William’s call for sponsors to act to “press” for “reforms” is significant in the campaign against Blatter, as sponsors are the lifeblood of FIFA. In the four years up to 2014, FIFA’s six top-tier “Global Partners”—Adidas, Gazprom, Hyundai-Kia, McDonald’s, Budweiser, Coca-Cola and Visa—paid a total of $177 million annually, or around $30 million a year each.

On the same day the arrests were carried out, Visa issued a statement saying FIFA should “make changes now,” and should it “fail to do so, we have informed them that we will reassess our sponsorship.”

At this stage, only the Russian gas conglomerate Gazprom has said the move against the FIFA leadership will not influence its agreement.

The campaign to destabilise FIFA targets Blatter because he is most closely connected to the decision to grant Russia and Qatar hosting rights to the most lucrative sporting event on the planet. It is part of the geo-political manoeuvres of the United States and its imperialist allies against Moscow in particular.

Prime Minister David Cameron has already called for Blatter to stand down as FIFA leader. Speaking on Sunday to the BBC, Andy Burnham, the lead candidate to be the next leader of the Labour Party, made an explicit connection between the importance of changing FIFA’s leadership and the need to oppose Russia.

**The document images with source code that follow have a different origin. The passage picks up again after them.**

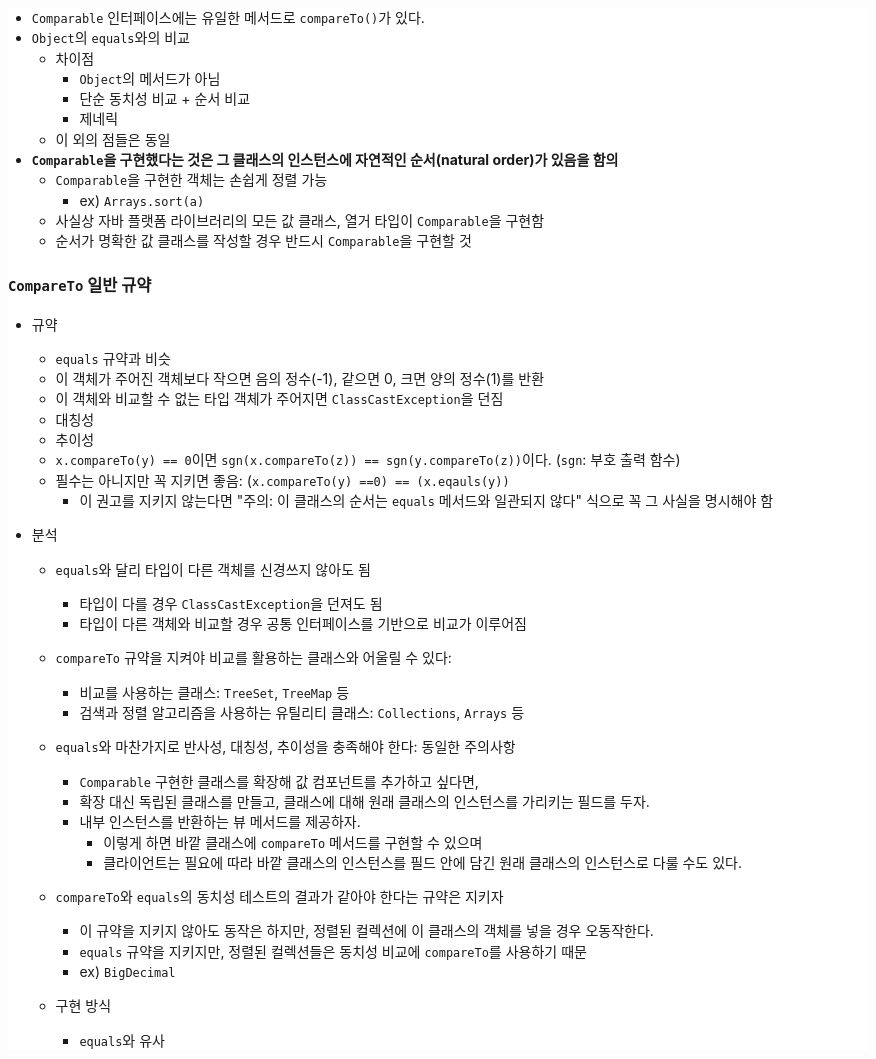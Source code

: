- `Comparable` 인터페이스에는 유일한 메서드로 `compareTo()`가 있다.
- `Object`의 `equals`와의 비교
  - 차이점
    - `Object`의 메서드가 아님
    - 단순 동치성 비교 + 순서 비교
    - 제네릭
  - 이 외의 점들은 동일
- **`Comparable`을 구현했다는 것은 그 클래스의 인스턴스에 자연적인 순서(natural order)가 있음을 함의**
  - `Comparable`을 구현한 객체는 손쉽게 정렬 가능
    - ex) `Arrays.sort(a)`
  - 사실상 자바 플랫폼 라이브러리의 모든 값 클래스, 열거 타입이 `Comparable`을 구현함
  - 순서가 명확한 값 클래스를 작성할 경우 반드시 `Comparable`을 구현할 것



### `CompareTo` 일반 규약

- 규약

  - `equals` 규약과 비슷
  - 이 객체가 주어진 객체보다 작으면 음의 정수(-1), 같으면 0, 크면 양의 정수(1)를 반환
  - 이 객체와 비교할 수 없는 타입 객체가 주어지면 `ClassCastException`을 던짐
  - 대칭성
  - 추이성
  - `x.compareTo(y) == 0`이면 `sgn(x.compareTo(z)) == sgn(y.compareTo(z))`이다. (`sgn`: 부호 출력 함수)
  - 필수는 아니지만 꼭 지키면 좋음: (`x.compareTo(y) ==0) == (x.eqauls(y))`
    - 이 권고를 지키지 않는다면 "주의: 이 클래스의 순서는 `equals` 메서드와 일관되지 않다" 식으로 꼭 그 사실을 명시해야 함

- 분석

  - `equals`와 달리 타입이 다른 객체를 신경쓰지 않아도 됨

    - 타입이 다를 경우 `ClassCastException`을 던져도 됨
    - 타입이 다른 객체와 비교할 경우 공통 인터페이스를 기반으로 비교가 이루어짐

  - `compareTo` 규약을 지켜야 비교를 활용하는 클래스와 어울릴 수 있다:

    - 비교를 사용하는 클래스: `TreeSet`, `TreeMap`  등
    - 검색과 정렬 알고리즘을 사용하는 유틸리티 클래스: `Collections`, `Arrays` 등

  - `equals`와 마찬가지로 반사성, 대칭성, 추이성을 충족해야 한다: 동일한 주의사항

    - `Comparable` 구현한 클래스를 확장해 값 컴포넌트를 추가하고 싶다면,
    - 확장 대신 독립된 클래스를 만들고, 클래스에 대해 원래 클래스의 인스턴스를 가리키는 필드를 두자.
    - 내부 인스턴스를 반환하는 뷰 메서드를 제공하자.
      - 이렇게 하면 바깥 클래스에 `compareTo` 메서드를 구현할 수 있으며
      - 클라이언트는 필요에 따라 바깥 클래스의 인스턴스를 필드 안에 담긴 원래 클래스의 인스턴스로 다룰 수도 있다.

  - `compareTo`와 `equals`의 동치성 테스트의 결과가 같아야 한다는 규약은 지키자

    - 이 규약을 지키지 않아도 동작은 하지만, 정렬된 컬렉션에 이 클래스의 객체를 넣을 경우 오동작한다.
    - `equals` 규약을 지키지만, 정렬된 컬렉션들은 동치성 비교에 `compareTo`를 사용하기 때문
    - ex) `BigDecimal`

  - 구현 방식

    - `equals`와 유사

He said, “I’ve long had my doubts about Russia holding the next World Cup. I voiced those doubts when the situation developed in Ukraine. I said I couldn’t see how it was possible that the whole world could just go to Russia as if nothing had happened.”

He added, [W]ith all these new allegations swirling around FIFA … there is a pretty overwhelming case for England taking a stand and saying we should not participate in the next World Cup…”

The FA “should be a bit stronger and should say … it’s not acceptable … when you look at both of these situations, the corruption within FIFA and the situation between Russia and Ukraine. We have had a country here whose FA’s sovereignty has been breached. How can the football world just say that doesn’t matter?”

Burnham stressed, “If enough people take that stand and follow our lead, then we will see new arrangements for the 2018 World Cup which I believe is what we need.”

Asked about Qatar being allowed to host the 2022 tournament, he said, “Qatar too—but that’s an issue that’s further down the line.”